Young is a graduate of Swarthmore College and received her law degree from Georgetown University School of Law. She is a member of the State Bar of Georgia. She is married to attorney and art consultant Jerry Thomas. Her daughter Taylor Stanley is a policy advocate in Washington, D.C.
Born in Albany, Georgia, Preston King earned a Bachelor of Arts (Phi Beta Kappa) from Fisk University, a Master of Science (Mark of Distinction), and a Doctor of Philosophy from the London School of Economics (University of London). He lived abroad for nearly forty years and was also educated at the Universities of Vienna, Strasbourg, and Paris.
A distinguished professor of political science and philosophy, Dr. King concurrently holds visiting appointments at Morehouse and the University of East Anglia in the United Kingdom. He is a professor emeritus at Lancaster University. In 2007, he served as a distinguished visiting professor of political science at Fisk University (2006) and at Macquarie University in Sydney, Australia (2007). Dr. King held chairs at the University of Nairobi (1972-76), the University of New South Wales (1976-86) in Sydney, Australia, and at Lancaster University (1986-2001) in the Lake District, United Kingdom. In addition, he has held visiting professorships at McGill University in Montreal, Australian National University in Canberra, The London School of Economics, l’Institut des Relations Internationales in Yaoundé, Cameroon, University of the South Pacific, Suva, Fiji, and Emory University, Atlanta and the Auckland University, New Zealand.
A distinguished scholar and researcher, Dr. King is Chair of the Political Philosophy Research Committee of the International Political Science Association and founder and co-editor of the Critical Review of International Social and Political Philosophy.
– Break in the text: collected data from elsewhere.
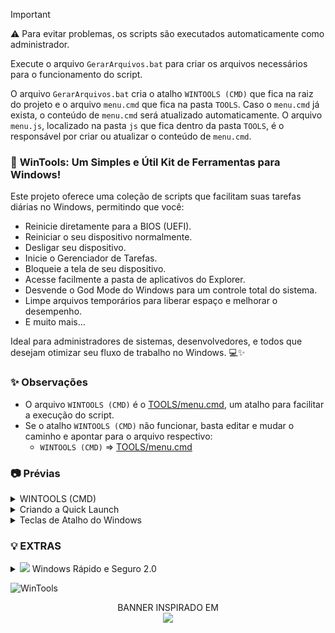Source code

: > [!IMPORTANT]
> ⚠️ Para evitar problemas, os scripts são executados automaticamente como administrador.
> 
> Execute o arquivo `GerarArquivos.bat` para criar os arquivos necessários para o funcionamento do script.
> 
> O arquivo `GerarArquivos.bat` cria o atalho `WINTOOLS (CMD)` que fica na raiz do projeto e o arquivo `menu.cmd` que fica na pasta `TOOLS`. Caso o `menu.cmd` já exista, o conteúdo de `menu.cmd` será atualizado automaticamente. O arquivo `menu.js`, localizado na pasta `js` que fica dentro da pasta `TOOLS`, é o responsável por criar ou atualizar o conteúdo de `menu.cmd`.


### 🚀 **WinTools: Um Simples e Útil Kit de Ferramentas para Windows!**

Este projeto oferece uma coleção de scripts que facilitam suas tarefas diárias no Windows, permitindo que você:

- Reinicie diretamente para a BIOS (UEFI).
- Reiniciar o seu dispositivo normalmente.
- Desligar seu dispositivo.
- Inicie o Gerenciador de Tarefas.
- Bloqueie a tela de seu dispositivo.
- Acesse facilmente a pasta de aplicativos do Explorer.
- Desvende o God Mode do Windows para um controle total do sistema.
- Limpe arquivos temporários para liberar espaço e melhorar o desempenho.
- E muito mais...

Ideal para administradores de sistemas, desenvolvedores, e todos que desejam otimizar seu fluxo de trabalho no Windows. 💻✨

### ✨ Observações
- O arquivo `WINTOOLS (CMD)` é o [TOOLS/menu.cmd](TOOLS/menu.cmd), um atalho para facilitar a execução do script.
- Se o atalho `WINTOOLS (CMD)` não funcionar, basta editar e mudar o caminho e apontar para o arquivo respectivo:
  - `WINTOOLS (CMD)` => [TOOLS/menu.cmd](TOOLS/menu.cmd)


### 📷 Prévias

<details>
<summary>WINTOOLS (CMD)</summary>
<img src="TOOLS/img/wintools_cmd.png" alt="WinTools CMD"/>
</details>

<details>
<summary>Criando a Quick Launch</summary>
<img src="TOOLS/img/create_quicklaunch.gif" alt="Criando a Quick Launch"/>
</details>

<details>
<summary>Teclas de Atalho do Windows</summary>

#### Atalhos com Tecla Win

| **Função**                                        | **Tecla de Atalho**      |
| ------------------------------------------------- | ------------------------ |
| **Mostrar área de trabalho**                      | Win + D                  |
| **Minimizar todas as janelas**                    | Win + M                  |
| **Restaurar janelas minimizadas**                 | Win + Shift + M          |
| **Redimensionar e mover janelas**                 | Win + Setas (↑ ↓ ← →)    |
| **Bloquear o computador**                         | Win + L                  |
| **Abrir o Explorador de Arquivos**                | Win + E                  |
| **Abrir Configurações**                           | Win + I                  |
| **Abrir a busca**                                 | Win + S                  |
| **Capturar a tela inteira e salvar como arquivo** | Win + PrtScn             |
| **Capturar uma parte da tela**                    | Win + Shift + S          |
| **Reiniciar a placa gráfica**                     | Win + Ctrl + Shift + B   |
| **Abrir a Central de Ações**                      | Win + A                  |
| **Abrir a Barra de Notificações**                 | Win + N                  |
| **Abrir a Visão de Tarefas**                      | Win + Tab                |
| **Mostrar ou esconder a Barra de Tarefas**        | Win + T                  |
| **Maximizar a janela**                            | Win + Setas (↑)          |
| **Minimizar a janela**                            | Win + Setas (↓)          |
| **Restaurar janela maximizada**                   | Win + Setas (↓)          |
| **Mover janela para a metade esquerda**           | Win + Setas (←)          |
| **Mover janela para a metade direita**            | Win + Setas (→)          |
| **Criar uma nova Área de Trabalho**               | Win + Ctrl + D           |
| **Fechar a Área de Trabalho atual**               | Win + Ctrl + F4          |
| **Alternar entre Áreas de Trabalho**              | Win + Ctrl + Setas (← →) |
| **Abrir Cortana (por voz)**                       | Win + C                  |
| **Abrir o Hub de Feedback**                       | Win + F                  |
| **Abrir a Conexão de Projeção**                   | Win + K                  |
| **Acessar a área de transferência**               | Win + V                  |
| **Desbloquear o narrador**                        | Win + Ctrl + Enter       |

#### Outros Atalhos

| **Função**                          | **Tecla de Atalho** |
| ----------------------------------- | ------------------- |
| **Copiar**                          | Ctrl + C            |
| **Colar**                           | Ctrl + V            |
| **Recortar**                        | Ctrl + X            |
| **Desfazer**                        | Ctrl + Z            |
| **Selecionar tudo**                 | Ctrl + A            |
| **Alternar entre janelas abertas**  | Alt + Tab           |
| **Fechar a janela ativa**           | Alt + F4            |
| **Abrir o Gerenciador de Tarefas**  | Ctrl + Shift + Esc  |
| **Abrir o Menu Iniciar**            | Ctrl + Esc ou Win   |
| **Selecionar a barra de endereços** | Ctrl + L            |
| **Exibir histórico de comandos**    | F7                  |
| **Abrir Busca de arquivo ou pasta** | F3                  |

</details>

### 💡 EXTRAS 

<details>
<summary> <img src="https://i.imgur.com/GvkFWI0.png" width="14"> Windows Rápido e Seguro 2.0</summary>
<br>
  
`Aula 1:` <a href="https://www.baboo.com.br/cursos/aula-01">Introdução e erros a evitar</a><br>
`Aula 2:` <a href="https://www.baboo.com.br/cursos/aula-02">Análise do disco rígido e SSD</a><br>
`Aula 3:` <a href="https://www.baboo.com.br/cursos/aula-03">CHKDSK SFC DISM</a><br>
`Aula 4:` <a href="https://www.baboo.com.br/cursos/aula-04">Windows Update</a><br>
`Aula 5:` <a href="https://www.baboo.com.br/cursos/aula-05">Desinstalação de programas dispensáveis</a><br>
`Aula 6:` <a href="https://www.baboo.com.br/cursos/aula-06">Remoção de arquivos temporários</a><br>
`Aula 7:` <a href="https://www.baboo.com.br/cursos/aula-07">AdwCleaner + uBlock Origin + TrafficLight</a><br>
`Aula 8:` <a href="https://www.baboo.com.br/cursos/aula-08">KVRT e HouseCall</a><br>
`Aula 9:` <a href="https://www.baboo.com.br/cursos/aula-09">ESET Online Scanner, Emsisoft Emergency Kit e Malwarebytes Premium</a><br>
`Aula 10:` <a href="https://www.baboo.com.br/cursos/aula-010">Desfragmentação e dicas finais</a><br>
</details>



![WinTools](https://i.imgur.com/I8HpeHd.jpeg)

<div align="center">
BANNER INSPIRADO EM
<br>
<a href="https://store.steampowered.com/app/1507580/Enigma_do_Medo" >
  <img src="https://i.imgur.com/Gbyx94i.png" width="180">
</a>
A prolific writer, he has authored many books, including “Fear of Power,” “The Ideology of Order,” “An African Winter,” “Toleration,” “Federalism and Federation,” and “Thinking Past a Problem.” He has also edited such books as “The History of Ideas,” “The Challenge to Friendship in Modernity,” “Trust in Reason,” “Black Leaders and Ideologies in the South,” and “Friendship in Politics.”
Professor King’s oeuvre revolves around the theorization of politics, institutionally, logically, and normatively. Out of this has emerged exploration of the increasingly ubiquitous notion of friendship, both in the ancient world and in modern politics and society. King theorizes that liberty is increasingly running into the sands of alienation, anomie, and escalating social tension. He believes ideals of freedom (especially as non-oppression) and entrepreneurialism (as sustained, local, and individual innovation) are indispensable. But he argues that there is no need to shift the post-modern paradigm more energetically in the direction of a friendship society grounded in open discussion, extensive social tolerance, avoidance of dogma, social and environmental care, and more bottom-up (or less top-down) modes of organization generally. Examples of these paradigms are buddy-pairing in schools, extensive one-on-one mentoring for teens, more cooperative enterprises in banking and finance, far more worker representation in service and industry, and a diminished unilateralism in international affairs.
Dr. King is currently working on several projects dealing with violence and nonviolence. King recently published a review of Nussbaum’s On Anger; he has also co-authored, with Kipton Jensen, an essay on the “Beloved Community in Martin Luther King, Howard Thurman, and Josiah Royce.” Presently, Dr. King is a scholar-in-residence with the Leadership Center at Morehouse College. King is a founding member of SOPHIA, which is a colloquium consortium in Atlanta.